**Work task:** Write back every entry exactly as it reads, with the pictures left behind.

**Records for this exercise:**
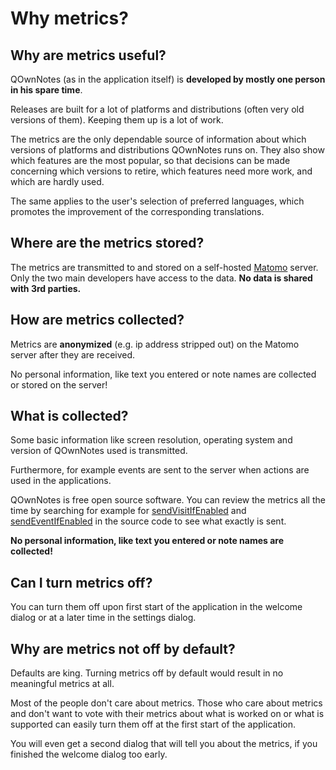 # Why metrics?

## Why are metrics useful?

QOwnNotes (as in the application itself) is **developed by mostly one person in his spare time**.

Releases are built for a lot of platforms and distributions (often very old versions of them).
Keeping them up is a lot of work.

The metrics are the only dependable source of information about which versions of platforms and
distributions QOwnNotes runs on. They also show which features are the most popular, so that decisions can be made
concerning which versions to retire, which features need more work, and which are hardly used.

The same applies to the user's selection of preferred languages, which promotes the improvement of the corresponding translations.

## Where are the metrics stored?

The metrics are transmitted to and stored on a self-hosted [Matomo](https://matomo.org/) server.
Only the two main developers have access to the data. **No data is shared with 3rd parties.**

## How are metrics collected?

Metrics are **anonymized** (e.g. ip address stripped out) on the Matomo server after they are received.

No personal information, like text you entered or note names are collected or stored on the server!

## What is collected?

Some basic information like screen resolution, operating system and version of QOwnNotes used is transmitted.

Furthermore, for example events are sent to the server when actions are used in the applications.

QOwnNotes is free open source software.
You can review the metrics all the time by searching for example for
[sendVisitIfEnabled](https://github.com/pbek/QOwnNotes/search?q=sendVisitIfEnabled)
and [sendEventIfEnabled](https://github.com/pbek/QOwnNotes/search?q=sendEventIfEnabled)
in the source code to see what exactly is sent.

**No personal information, like text you entered or note names are collected!**

## Can I turn metrics off?

You can turn them off upon first start of the application in the welcome dialog
or at a later time in the settings dialog.

## Why are metrics not off by default?

Defaults are king. Turning metrics off by default would result in no meaningful metrics at all.

Most of the people don't care about metrics. Those who care about metrics and
don't want to vote with their metrics about what is worked on or what is
supported can easily turn them off at the first start of the application.

You will even get a second dialog that will tell you about the metrics, if you
finished the welcome dialog too early.
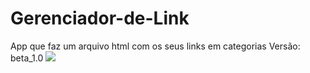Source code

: # Gerenciador-de-Link
 App que faz um arquivo html com os seus links em categorias
 Versão: beta_1.0
 <img src="./links/Teste1.html">
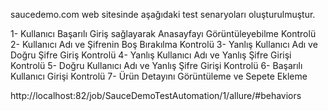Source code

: saucedemo.com web sitesinde aşağıdaki test senaryoları oluşturulmuştur.

1- Kullanıcı Başarılı Giriş sağlayarak Anasayfayı Görüntüleyebilme Kontrolü
2- Kullanıcı Adı ve Şifrenin Boş Bırakılma Kontrolü
3- Yanlış Kullanıcı Adı ve Doğru Şifre Giriş Kontrolü
4- Yanlış Kullanıcı Adı ve Yanlış Şifre Girişi Kontrolü
5- Doğru Kullanıcı Adı ve Yanlış Şifre Girişi Kontrolü
6- Başarılı Kullanıcı Girişi Kontrolü
7- Ürün Detayını Görüntüleme ve Sepete Ekleme


http://localhost:82/job/SauceDemoTestAutomation/1/allure/#behaviors
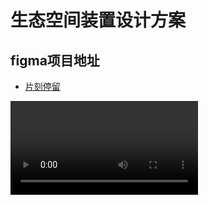 # 生态空间装置设计方案

## figma项目地址
- [片刻停留](https://www.figma.com/community/file/1256619084557786938/space-installation-design-scheme-presentation-paper)

<video src="02.mp4" preview-src="02.jpg"/>

![](021.png)

![](023.png)

## 获奖

-第六届中华设计奖设计大赛

![](022.jpg)

- 参加 2024 年 iF学生设计奖（初选中）
![image_1.png](image_1.png)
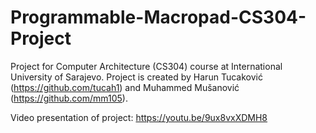 # Programmable-Macropad-CS304-Project

Project for Computer Architecture (CS304) course at International University of Sarajevo. 
Project is created by Harun Tucaković (https://github.com/tucah1) and Muhammed Mušanović (https://github.com/mm105).

Video presentation of project: https://youtu.be/9ux8vxXDMH8
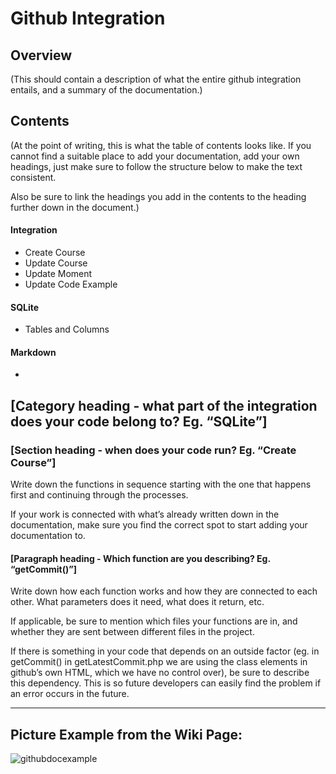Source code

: # Github Integration

## Overview

(This should contain a description of what the entire github integration entails, and a summary of the documentation.)

## Contents

(At the point of writing, this is what the table of contents looks like. If you cannot find a suitable place to add your documentation, add your own headings, just make sure to follow the structure below to make the text consistent.

Also be sure to link the headings you add in the contents to the heading further down in the document.)

#### Integration
* Create Course
* Update Course
* Update Moment
* Update Code Example
#### SQLite
* Tables and Columns
#### Markdown
*


## [Category heading - what part of the integration does your code belong to? Eg. “SQLite”]

### [Section heading - when does your code run? Eg. “Create Course”]

Write down the functions in sequence starting with the one that happens first and continuing through the processes. 

If your work is connected with what’s already written down in the documentation, make sure you find the correct spot to start adding your documentation to. 

#### [Paragraph heading - Which function are you describing? Eg. “getCommit()”]

Write down how each function works and how they are connected to each other. What parameters does it need, what does it return, etc.

If applicable, be sure to mention which files your functions are in, and whether they are sent between different files in the project. 

If there is something in your code that depends on an outside factor (eg. in getCommit() in getLatestCommit.php we are using the class elements in github’s own HTML, which we have no control over), be sure to describe this dependency. This is so future developers can easily find the problem if an error occurs in the future. 

***


## Picture Example from the Wiki Page:



![githubdocexample](https://github.com/HGustavs/LenaSYS/assets/102578746/d3d46f5d-5066-4a81-8c57-428478b303a0)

**Answer to the exercise:**
 # Why metrics?

## Why are metrics useful?

QOwnNotes (as in the application itself) is **developed by mostly one person in his spare time**.

Releases are built for a lot of platforms and distributions (often very old versions of them).
Keeping them up is a lot of work.

The metrics are the only dependable source of information about which versions of platforms and
distributions QOwnNotes runs on. They also show which features are the most popular, so that decisions can be made
concerning which versions to retire, which features need more work, and which are hardly used.

The same applies to the user's selection of preferred languages, which promotes the improvement of the corresponding translations.

## Where are the metrics stored?

The metrics are transmitted to and stored on a self-hosted [Matomo](https://matomo.org/) server.
Only the two main developers have access to the data. **No data is shared with 3rd parties.**

## How are metrics collected?

Metrics are **anonymized** (e.g. ip address stripped out) on the Matomo server after they are received.

No personal information, like text you entered or note names are collected or stored on the server!

## What is collected?

Some basic information like screen resolution, operating system and version of QOwnNotes used is transmitted.

Furthermore, for example events are sent to the server when actions are used in the applications.

QOwnNotes is free open source software.
You can review the metrics all the time by searching for example for
[sendVisitIfEnabled](https://github.com/pbek/QOwnNotes/search?q=sendVisitIfEnabled)
and [sendEventIfEnabled](https://github.com/pbek/QOwnNotes/search?q=sendEventIfEnabled)
in the source code to see what exactly is sent.

**No personal information, like text you entered or note names are collected!**

## Can I turn metrics off?

You can turn them off upon first start of the application in the welcome dialog
or at a later time in the settings dialog.

## Why are metrics not off by default?

Defaults are king. Turning metrics off by default would result in no meaningful metrics at all.

Most of the people don't care about metrics. Those who care about metrics and
don't want to vote with their metrics about what is worked on or what is
supported can easily turn them off at the first start of the application.

You will even get a second dialog that will tell you about the metrics, if you
finished the welcome dialog too early.
Source code

: # Gerenciador-de-Link
 App que faz um arquivo html com os seus links em categorias
 Versão: beta_1.0
 <img src="./links/Teste1.html">
Source code

: saucedemo.com web sitesinde aşağıdaki test senaryoları oluşturulmuştur.

1- Kullanıcı Başarılı Giriş sağlayarak Anasayfayı Görüntüleyebilme Kontrolü
2- Kullanıcı Adı ve Şifrenin Boş Bırakılma Kontrolü
3- Yanlış Kullanıcı Adı ve Doğru Şifre Giriş Kontrolü
4- Yanlış Kullanıcı Adı ve Yanlış Şifre Girişi Kontrolü
5- Doğru Kullanıcı Adı ve Yanlış Şifre Girişi Kontrolü
6- Başarılı Kullanıcı Girişi Kontrolü
7- Ürün Detayını Görüntüleme ve Sepete Ekleme


http://localhost:82/job/SauceDemoTestAutomation/1/allure/#behaviors
 # 生态空间装置设计方案

## figma项目地址
- [片刻停留](https://www.figma.com/community/file/1256619084557786938/space-installation-design-scheme-presentation-paper)

<video src="02.mp4" preview-src="02.jpg"/>

![](021.png)

![](023.png)

## 获奖

-第六届中华设计奖设计大赛

![](022.jpg)

- 参加 2024 年 iF学生设计奖（初选中）
![image_1.png](image_1.png)
 # Programmable-Macropad-CS304-Project

Project for Computer Architecture (CS304) course at International University of Sarajevo. 
Project is created by Harun Tucaković (https://github.com/tucah1) and Muhammed Mušanović (https://github.com/mm105).

Video presentation of project: https://youtu.be/9ux8vxXDMH8
Source code

: # Github Integration

## Overview

(This should contain a description of what the entire github integration entails, and a summary of the documentation.)

## Contents

(At the point of writing, this is what the table of contents looks like. If you cannot find a suitable place to add your documentation, add your own headings, just make sure to follow the structure below to make the text consistent.

Also be sure to link the headings you add in the contents to the heading further down in the document.)

#### Integration
* Create Course
* Update Course
* Update Moment
* Update Code Example
#### SQLite
* Tables and Columns
#### Markdown
*


## [Category heading - what part of the integration does your code belong to? Eg. “SQLite”]

### [Section heading - when does your code run? Eg. “Create Course”]

Write down the functions in sequence starting with the one that happens first and continuing through the processes. 

If your work is connected with what’s already written down in the documentation, make sure you find the correct spot to start adding your documentation to. 

#### [Paragraph heading - Which function are you describing? Eg. “getCommit()”]

Write down how each function works and how they are connected to each other. What parameters does it need, what does it return, etc.

If applicable, be sure to mention which files your functions are in, and whether they are sent between different files in the project. 

If there is something in your code that depends on an outside factor (eg. in getCommit() in getLatestCommit.php we are using the class elements in github’s own HTML, which we have no control over), be sure to describe this dependency. This is so future developers can easily find the problem if an error occurs in the future. 

***


## Picture Example from the Wiki Page:



![githubdocexample](https://github.com/HGustavs/LenaSYS/assets/102578746/d3d46f5d-5066-4a81-8c57-428478b303a0)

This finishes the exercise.